Senior Data Scientist (RAG + Retrieval Expert)
Who We Are
At Bennett Data Science, we've been pioneering the use of predictive analytics and data science for over a decade for some of the biggest brands and retailers. We're at the top of our field because we focus on delivering actionable AI for our clients. Our deep experience and product-first attitude set us apart from other groups and gets us the business results our clients want.
Why You Should Work With Us
You'll be exposed to a wide range of clients who are at the cutting edge of innovation in their field and get to work on fascinating problems, supporting real products, with real data. We help lots of companies, from some of the largest companies in the world to small startups in Silicon Valley who are building the next big thing.
Expert Mentorship: Direct guidance from senior staff with 20+ years of applied ML experience
Competitive Compensation: Market-rate pay with performance upside
Fully Remote: Work from any location of your choice, on a flexible schedule
Real Impact: Your models go into production and serve real users
The Role:
As a Senior Data Scientist, you will design, build, and deploy RAG systems and other AI solutions that help teams manage land, infrastructure, and stakeholder relationships more effectively. You'll work with large volumes of documents, permits, geospatial records, and stakeholder communications, turning unstructured and semi-structured data into reliable, queryable intelligence.
You'll own projects end-to-end: scoping the problem with internal and client-facing stakeholders, selecting retrieval and generation strategies, building and evaluating pipelines, and iterating on production systems alongside senior data engineers. You'll also contribute to the team's broader ML work: classification, extraction, geospatial modeling, and mentor junior team members as the practice grows.

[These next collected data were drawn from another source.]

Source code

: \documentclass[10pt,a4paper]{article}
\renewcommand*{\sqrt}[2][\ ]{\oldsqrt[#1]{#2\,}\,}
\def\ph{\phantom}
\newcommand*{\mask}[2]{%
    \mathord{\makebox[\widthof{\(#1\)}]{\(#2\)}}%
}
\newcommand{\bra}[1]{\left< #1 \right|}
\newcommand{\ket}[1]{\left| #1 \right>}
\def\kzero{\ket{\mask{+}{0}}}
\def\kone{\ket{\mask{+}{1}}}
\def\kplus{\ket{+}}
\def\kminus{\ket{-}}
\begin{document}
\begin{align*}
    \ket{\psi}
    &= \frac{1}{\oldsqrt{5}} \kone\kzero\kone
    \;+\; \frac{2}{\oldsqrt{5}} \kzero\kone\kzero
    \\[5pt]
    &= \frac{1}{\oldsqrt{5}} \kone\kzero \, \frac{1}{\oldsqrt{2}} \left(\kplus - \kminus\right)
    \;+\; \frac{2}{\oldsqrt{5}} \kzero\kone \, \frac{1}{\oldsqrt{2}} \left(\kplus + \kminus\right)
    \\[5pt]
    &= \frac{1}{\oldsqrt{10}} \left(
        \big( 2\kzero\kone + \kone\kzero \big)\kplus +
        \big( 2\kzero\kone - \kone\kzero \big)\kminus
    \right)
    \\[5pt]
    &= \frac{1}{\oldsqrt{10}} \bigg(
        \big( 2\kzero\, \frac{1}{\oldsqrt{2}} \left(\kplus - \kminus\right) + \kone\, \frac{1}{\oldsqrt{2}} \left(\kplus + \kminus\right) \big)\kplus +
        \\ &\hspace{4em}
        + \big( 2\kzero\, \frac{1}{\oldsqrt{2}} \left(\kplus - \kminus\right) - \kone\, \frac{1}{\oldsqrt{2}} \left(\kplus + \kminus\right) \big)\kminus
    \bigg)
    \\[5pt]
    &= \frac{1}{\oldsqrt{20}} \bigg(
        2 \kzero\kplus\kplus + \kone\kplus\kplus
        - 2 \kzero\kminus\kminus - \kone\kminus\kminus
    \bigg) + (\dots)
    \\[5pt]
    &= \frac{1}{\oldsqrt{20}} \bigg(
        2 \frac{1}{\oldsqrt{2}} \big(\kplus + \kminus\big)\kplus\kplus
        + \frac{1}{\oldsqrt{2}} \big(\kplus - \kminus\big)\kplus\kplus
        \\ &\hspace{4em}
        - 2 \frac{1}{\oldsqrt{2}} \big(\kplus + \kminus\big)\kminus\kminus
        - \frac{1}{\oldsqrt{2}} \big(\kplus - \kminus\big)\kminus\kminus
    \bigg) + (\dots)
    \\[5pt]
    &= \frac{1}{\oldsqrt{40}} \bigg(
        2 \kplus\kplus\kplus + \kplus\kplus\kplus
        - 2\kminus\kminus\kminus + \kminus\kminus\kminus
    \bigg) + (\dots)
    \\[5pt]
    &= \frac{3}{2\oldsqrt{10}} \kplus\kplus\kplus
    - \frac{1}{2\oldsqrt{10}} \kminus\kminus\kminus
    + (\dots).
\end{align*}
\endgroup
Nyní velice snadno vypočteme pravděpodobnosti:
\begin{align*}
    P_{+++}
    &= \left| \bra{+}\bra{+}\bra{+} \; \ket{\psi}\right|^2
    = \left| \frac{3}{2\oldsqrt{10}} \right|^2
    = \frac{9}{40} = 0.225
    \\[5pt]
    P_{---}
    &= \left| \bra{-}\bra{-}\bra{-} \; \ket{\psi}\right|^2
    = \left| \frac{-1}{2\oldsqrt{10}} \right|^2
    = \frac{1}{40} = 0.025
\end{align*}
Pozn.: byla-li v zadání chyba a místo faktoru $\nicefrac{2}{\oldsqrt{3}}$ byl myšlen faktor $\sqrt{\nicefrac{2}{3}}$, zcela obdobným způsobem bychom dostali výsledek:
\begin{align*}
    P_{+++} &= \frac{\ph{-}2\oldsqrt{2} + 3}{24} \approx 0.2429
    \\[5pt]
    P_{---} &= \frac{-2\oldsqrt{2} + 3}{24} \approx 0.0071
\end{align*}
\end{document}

This is a hands-on, senior individual contributor role. You'll need to be as comfortable explaining tradeoffs to a non-technical project manager as you are tuning a reranker or debugging retrieval recall. Client-facing communication is part of the job.
Requirements
A successful candidate has 5+ years of experience in applied data science and machine learning, with deep hands-on expertise in retrieval-augmented generation and a strong statistical foundation. They demonstrate the following:
RAG & Generative AI (Core Focus)
- Proven experience designing, building, and deploying RAG-based systems in production, including chunking strategies, embedding model selection, retrieval tuning, and reranking
- Strong understanding of hallucination mitigation techniques (grounding, citation enforcement, context window management, guardrails) and the ability to articulate tradeoffs across architectures
- Experience evaluating RAG pipeline quality end-to-end: retrieval recall, answer faithfulness, latency, and cost
- Familiarity with vector databases and hybrid search (e.g., Databricks, Pinecone, pgvector, or OpenSearch)
Applied ML & Engineering
- Production ML experience: building, deploying, and maintaining models that serve real users at scale
- Strong Python skills including scikit-learn, pandas, NumPy, and at least one deep learning framework (PyTorch or TensorFlow)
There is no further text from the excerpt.